PORT-AU-PRINCE, Haiti (AP) - An international relief effort for victims of Hurricane Matthew entered a more advanced stage Thursday as a second U.S. military ship arrived off Haiti’s coast and U.N. convoys and non-government organizations began reaching more isolated communities.
Food, clean water and construction materials have begun pouring into the southwestern peninsula, though many people there still say they’ve seen little or no aid.
Those working to send everything from water purification systems to building materials say the scope of the damage from Matthew and the difficulty reaching people create logistical challenges similar to those faced after the devastating earthquake that struck the crowded capital and surrounding areas in January 2010. But while the death toll from last week’s storm is in the hundreds, the Haitian government has said the earthquake killed more than 300,000.
“There’s just so much to do, not to make it more than the earthquake, but it’s so widespread, it’s everything across the board,” said Chris Bessey, the country representative for Catholic Relief Services.
The Haitian government says more than 1.4 million people urgently need humanitarian assistance. The official death toll is 473, though local officials have reported figures suggesting it will eventually be higher, and the homes of more than 120,000 families were damaged or destroyed. Many people across the ruggedly scenic peninsula have watched passing aid trucks in growing frustration.

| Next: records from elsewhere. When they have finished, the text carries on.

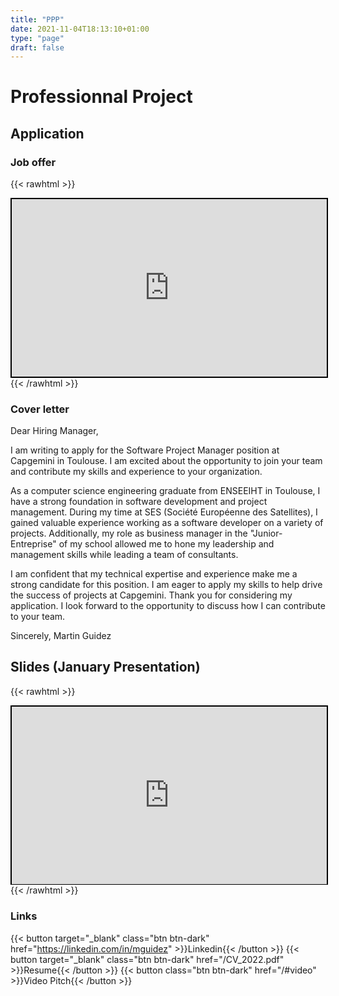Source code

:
 ```yaml
---
title: "PPP"
date: 2021-11-04T18:13:10+01:00
type: "page"
draft: false
---
```


# Professionnal Project

## Application

### Job offer

{{< rawhtml >}}
<iframe src="https://drive.google.com/file/d/1exO6z0NfBcilEORjpBOWJpbLSNuHeImA/preview" style="width:100%; aspect-ratio: 16/9; border: solid 2px black;" allow="autoplay"></iframe>
{{< /rawhtml >}}

### Cover letter

Dear Hiring Manager,

I am writing to apply for the Software Project Manager position at Capgemini in Toulouse. I am excited about the opportunity to join your team and contribute my skills and experience to your organization.

As a computer science engineering graduate from ENSEEIHT in Toulouse, I have a strong foundation in software development and project management. During my time at SES (Société Européenne des Satellites), I gained valuable experience working as a software developer on a variety of projects. Additionally, my role as business manager in the "Junior-Entreprise" of my school allowed me to hone my leadership and management skills while leading a team of consultants.

I am confident that my technical expertise and experience make me a strong candidate for this position. I am eager to apply my skills to help drive the success of projects at Capgemini. Thank you for considering my application. I look forward to the opportunity to discuss how I can contribute to your team.

Sincerely,
Martin Guidez


## Slides (January Presentation)

{{< rawhtml >}}
<iframe src="https://drive.google.com/file/d/1uN_oxtO6SCmq9srfu-29I41nP01xz4hj/preview" style="width:100%; aspect-ratio: 16/9; border: solid 2px black;" allow="autoplay"></iframe>
{{< /rawhtml >}}

### Links

{{< button target="_blank" class="btn btn-dark" href="https://linkedin.com/in/mguidez"  >}}Linkedin{{< /button >}}
{{< button target="_blank" class="btn btn-dark" href="/CV_2022.pdf"  >}}Resume{{< /button >}}
{{< button class="btn btn-dark" href="/#video"  >}}Video Pitch{{< /button >}}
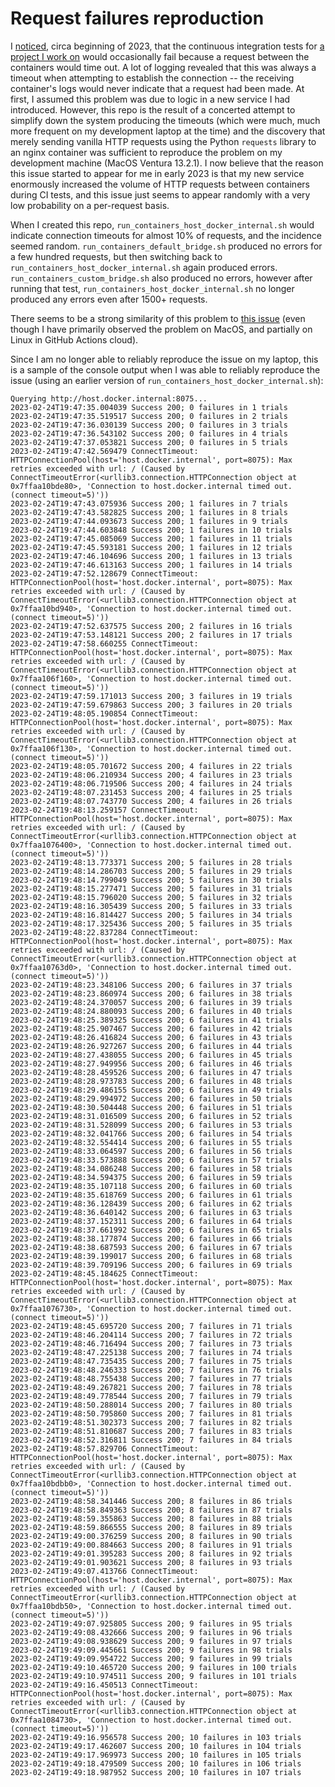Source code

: # Request failures reproduction

I [noticed](https://github.com/interuss/monitoring/issues/28), circa beginning of 2023, that the continuous integration tests for [a project I work on](https://github.com/interuss/monitoring) would occasionally fail because a request between the containers would time out.  A lot of logging revealed that this was always a timeout when attempting to establish the connection -- the receiving container's logs would never indicate that a request had been made.  At first, I assumed this problem was due to logic in a new service I had introduced.  However, this repo is the result of a concerted attempt to simplify down the system producing the timeouts (which were much, much more frequent on my development laptop at the time) and the discovery that merely sending vanilla HTTP requests using the Python `requests` library to an nginx container was sufficient to reproduce the problem on my development machine (MacOS Ventura 13.2.1).  I now believe that the reason this issue started to appear for me in early 2023 is that my new service enormously increased the volume of HTTP requests between containers during CI tests, and this issue just seems to appear randomly with a very low probability on a per-request basis.

When I created this repo, `run_containers_host_docker_internal.sh` would indicate connection timeouts for almost 10% of requests, and the incidence seemed random.  `run_containers_default_bridge.sh` produced no errors for a few hundred requests, but then switching back to `run_containers_host_docker_internal.sh` again produced errors.  `run_containers_custom_bridge.sh` also produced no errors, however after running that test, `run_containers_host_docker_internal.sh` no longer produced any errors even after 1500+ requests.

There seems to be a strong similarity of this problem to [this issue](https://github.com/docker/for-win/issues/8861) (even though I have primarily observed the problem on MacOS, and partially on Linux in GitHub Actions cloud).

Since I am no longer able to reliably reproduce the issue on my laptop, this is a sample of the console output when I was able to reliably reproduce the issue (using an earlier version of `run_containers_host_docker_internal.sh`):

```
Querying http://host.docker.internal:8075...
2023-02-24T19:47:35.004039 Success 200; 0 failures in 1 trials
2023-02-24T19:47:35.519517 Success 200; 0 failures in 2 trials
2023-02-24T19:47:36.030139 Success 200; 0 failures in 3 trials
2023-02-24T19:47:36.543102 Success 200; 0 failures in 4 trials
2023-02-24T19:47:37.053821 Success 200; 0 failures in 5 trials
2023-02-24T19:47:42.569479 ConnectTimeout: HTTPConnectionPool(host='host.docker.internal', port=8075): Max retries exceeded with url: / (Caused by ConnectTimeoutError(<urllib3.connection.HTTPConnection object at 0x7ffaa10bde80>, 'Connection to host.docker.internal timed out. (connect timeout=5)'))
2023-02-24T19:47:43.075936 Success 200; 1 failures in 7 trials
2023-02-24T19:47:43.582825 Success 200; 1 failures in 8 trials
2023-02-24T19:47:44.093673 Success 200; 1 failures in 9 trials
2023-02-24T19:47:44.603848 Success 200; 1 failures in 10 trials
2023-02-24T19:47:45.085069 Success 200; 1 failures in 11 trials
2023-02-24T19:47:45.593181 Success 200; 1 failures in 12 trials
2023-02-24T19:47:46.104696 Success 200; 1 failures in 13 trials
2023-02-24T19:47:46.613163 Success 200; 1 failures in 14 trials
2023-02-24T19:47:52.128679 ConnectTimeout: HTTPConnectionPool(host='host.docker.internal', port=8075): Max retries exceeded with url: / (Caused by ConnectTimeoutError(<urllib3.connection.HTTPConnection object at 0x7ffaa10bd940>, 'Connection to host.docker.internal timed out. (connect timeout=5)'))
2023-02-24T19:47:52.637575 Success 200; 2 failures in 16 trials
2023-02-24T19:47:53.148121 Success 200; 2 failures in 17 trials
2023-02-24T19:47:58.660255 ConnectTimeout: HTTPConnectionPool(host='host.docker.internal', port=8075): Max retries exceeded with url: / (Caused by ConnectTimeoutError(<urllib3.connection.HTTPConnection object at 0x7ffaa106f160>, 'Connection to host.docker.internal timed out. (connect timeout=5)'))
2023-02-24T19:47:59.171013 Success 200; 3 failures in 19 trials
2023-02-24T19:47:59.679863 Success 200; 3 failures in 20 trials
2023-02-24T19:48:05.190854 ConnectTimeout: HTTPConnectionPool(host='host.docker.internal', port=8075): Max retries exceeded with url: / (Caused by ConnectTimeoutError(<urllib3.connection.HTTPConnection object at 0x7ffaa106f130>, 'Connection to host.docker.internal timed out. (connect timeout=5)'))
2023-02-24T19:48:05.701672 Success 200; 4 failures in 22 trials
2023-02-24T19:48:06.210934 Success 200; 4 failures in 23 trials
2023-02-24T19:48:06.719506 Success 200; 4 failures in 24 trials
2023-02-24T19:48:07.231453 Success 200; 4 failures in 25 trials
2023-02-24T19:48:07.743770 Success 200; 4 failures in 26 trials
2023-02-24T19:48:13.259157 ConnectTimeout: HTTPConnectionPool(host='host.docker.internal', port=8075): Max retries exceeded with url: / (Caused by ConnectTimeoutError(<urllib3.connection.HTTPConnection object at 0x7ffaa1076400>, 'Connection to host.docker.internal timed out. (connect timeout=5)'))
2023-02-24T19:48:13.773371 Success 200; 5 failures in 28 trials
2023-02-24T19:48:14.286703 Success 200; 5 failures in 29 trials
2023-02-24T19:48:14.799049 Success 200; 5 failures in 30 trials
2023-02-24T19:48:15.277471 Success 200; 5 failures in 31 trials
2023-02-24T19:48:15.796020 Success 200; 5 failures in 32 trials
2023-02-24T19:48:16.305439 Success 200; 5 failures in 33 trials
2023-02-24T19:48:16.814427 Success 200; 5 failures in 34 trials
2023-02-24T19:48:17.325436 Success 200; 5 failures in 35 trials
2023-02-24T19:48:22.837284 ConnectTimeout: HTTPConnectionPool(host='host.docker.internal', port=8075): Max retries exceeded with url: / (Caused by ConnectTimeoutError(<urllib3.connection.HTTPConnection object at 0x7ffaa10763d0>, 'Connection to host.docker.internal timed out. (connect timeout=5)'))
2023-02-24T19:48:23.348106 Success 200; 6 failures in 37 trials
2023-02-24T19:48:23.860974 Success 200; 6 failures in 38 trials
2023-02-24T19:48:24.370057 Success 200; 6 failures in 39 trials
2023-02-24T19:48:24.880093 Success 200; 6 failures in 40 trials
2023-02-24T19:48:25.389325 Success 200; 6 failures in 41 trials
2023-02-24T19:48:25.907467 Success 200; 6 failures in 42 trials
2023-02-24T19:48:26.416824 Success 200; 6 failures in 43 trials
2023-02-24T19:48:26.927267 Success 200; 6 failures in 44 trials
2023-02-24T19:48:27.438055 Success 200; 6 failures in 45 trials
2023-02-24T19:48:27.949956 Success 200; 6 failures in 46 trials
2023-02-24T19:48:28.459526 Success 200; 6 failures in 47 trials
2023-02-24T19:48:28.973783 Success 200; 6 failures in 48 trials
2023-02-24T19:48:29.486155 Success 200; 6 failures in 49 trials
2023-02-24T19:48:29.994972 Success 200; 6 failures in 50 trials
2023-02-24T19:48:30.504448 Success 200; 6 failures in 51 trials
2023-02-24T19:48:31.016509 Success 200; 6 failures in 52 trials
2023-02-24T19:48:31.528099 Success 200; 6 failures in 53 trials
2023-02-24T19:48:32.041766 Success 200; 6 failures in 54 trials
2023-02-24T19:48:32.554414 Success 200; 6 failures in 55 trials
2023-02-24T19:48:33.064597 Success 200; 6 failures in 56 trials
2023-02-24T19:48:33.573888 Success 200; 6 failures in 57 trials
2023-02-24T19:48:34.086248 Success 200; 6 failures in 58 trials
2023-02-24T19:48:34.594375 Success 200; 6 failures in 59 trials
2023-02-24T19:48:35.107118 Success 200; 6 failures in 60 trials
2023-02-24T19:48:35.618769 Success 200; 6 failures in 61 trials
2023-02-24T19:48:36.128439 Success 200; 6 failures in 62 trials
2023-02-24T19:48:36.640142 Success 200; 6 failures in 63 trials
2023-02-24T19:48:37.152311 Success 200; 6 failures in 64 trials
2023-02-24T19:48:37.661992 Success 200; 6 failures in 65 trials
2023-02-24T19:48:38.177874 Success 200; 6 failures in 66 trials
2023-02-24T19:48:38.687593 Success 200; 6 failures in 67 trials
2023-02-24T19:48:39.199017 Success 200; 6 failures in 68 trials
2023-02-24T19:48:39.709196 Success 200; 6 failures in 69 trials
2023-02-24T19:48:45.184625 ConnectTimeout: HTTPConnectionPool(host='host.docker.internal', port=8075): Max retries exceeded with url: / (Caused by ConnectTimeoutError(<urllib3.connection.HTTPConnection object at 0x7ffaa1076730>, 'Connection to host.docker.internal timed out. (connect timeout=5)'))
2023-02-24T19:48:45.695720 Success 200; 7 failures in 71 trials
2023-02-24T19:48:46.204114 Success 200; 7 failures in 72 trials
2023-02-24T19:48:46.716494 Success 200; 7 failures in 73 trials
2023-02-24T19:48:47.225138 Success 200; 7 failures in 74 trials
2023-02-24T19:48:47.735435 Success 200; 7 failures in 75 trials
2023-02-24T19:48:48.246333 Success 200; 7 failures in 76 trials
2023-02-24T19:48:48.755438 Success 200; 7 failures in 77 trials
2023-02-24T19:48:49.267821 Success 200; 7 failures in 78 trials
2023-02-24T19:48:49.778544 Success 200; 7 failures in 79 trials
2023-02-24T19:48:50.288014 Success 200; 7 failures in 80 trials
2023-02-24T19:48:50.795860 Success 200; 7 failures in 81 trials
2023-02-24T19:48:51.302373 Success 200; 7 failures in 82 trials
2023-02-24T19:48:51.810687 Success 200; 7 failures in 83 trials
2023-02-24T19:48:52.316811 Success 200; 7 failures in 84 trials
2023-02-24T19:48:57.829706 ConnectTimeout: HTTPConnectionPool(host='host.docker.internal', port=8075): Max retries exceeded with url: / (Caused by ConnectTimeoutError(<urllib3.connection.HTTPConnection object at 0x7ffaa10bdbb0>, 'Connection to host.docker.internal timed out. (connect timeout=5)'))
2023-02-24T19:48:58.341446 Success 200; 8 failures in 86 trials
2023-02-24T19:48:58.849363 Success 200; 8 failures in 87 trials
2023-02-24T19:48:59.355863 Success 200; 8 failures in 88 trials
2023-02-24T19:48:59.866555 Success 200; 8 failures in 89 trials
2023-02-24T19:49:00.376259 Success 200; 8 failures in 90 trials
2023-02-24T19:49:00.884663 Success 200; 8 failures in 91 trials
2023-02-24T19:49:01.395283 Success 200; 8 failures in 92 trials
2023-02-24T19:49:01.903621 Success 200; 8 failures in 93 trials
2023-02-24T19:49:07.413766 ConnectTimeout: HTTPConnectionPool(host='host.docker.internal', port=8075): Max retries exceeded with url: / (Caused by ConnectTimeoutError(<urllib3.connection.HTTPConnection object at 0x7ffaa10bdb50>, 'Connection to host.docker.internal timed out. (connect timeout=5)'))
2023-02-24T19:49:07.925805 Success 200; 9 failures in 95 trials
2023-02-24T19:49:08.432666 Success 200; 9 failures in 96 trials
2023-02-24T19:49:08.938629 Success 200; 9 failures in 97 trials
2023-02-24T19:49:09.445661 Success 200; 9 failures in 98 trials
2023-02-24T19:49:09.954722 Success 200; 9 failures in 99 trials
2023-02-24T19:49:10.465720 Success 200; 9 failures in 100 trials
2023-02-24T19:49:10.974511 Success 200; 9 failures in 101 trials
2023-02-24T19:49:16.450513 ConnectTimeout: HTTPConnectionPool(host='host.docker.internal', port=8075): Max retries exceeded with url: / (Caused by ConnectTimeoutError(<urllib3.connection.HTTPConnection object at 0x7ffaa1084730>, 'Connection to host.docker.internal timed out. (connect timeout=5)'))
2023-02-24T19:49:16.956578 Success 200; 10 failures in 103 trials
2023-02-24T19:49:17.462607 Success 200; 10 failures in 104 trials
2023-02-24T19:49:17.969973 Success 200; 10 failures in 105 trials
2023-02-24T19:49:18.479509 Success 200; 10 failures in 106 trials
2023-02-24T19:49:18.987952 Success 200; 10 failures in 107 trials
```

“I’m looking at my life and I don’t know what to do. It seems like somebody is getting help but it is not us,” said Watson Hypolite, a 66-year-old in the badly-hit Grande Anse district of Beaumont as trucks with the logos of the U.N. and International Organization for Migration, guarded by peacekeepers, passed him on a mountainous gravel road.
But amid the challenges, the relief effort has risen visibly in recent days. Teams from the Haitian Red Cross and Civil Protection agency have fanned out across the peninsula and large convoys from the U.N. and the migration agency are seen more throughout the disaster zone. On Wednesday, the U.S. military made 13 helicopter flights to hard-to-reach areas with 159 metric tons of food supplies, the U.S. Agency for International Development said.
On Thursday, USAID announced more than $12 million in additional humanitarian assistance to aid hurricane-stricken communities. David Harden, head of humanitarian assistance for the U.S. agency, said the package of short-term relief for Haiti includes $7 million for food and $3 million for emergency relief supplies. USAID will also ship in 38 metric tons of chlorine to help provide clean water, a critical issue to fight a spike of cholera.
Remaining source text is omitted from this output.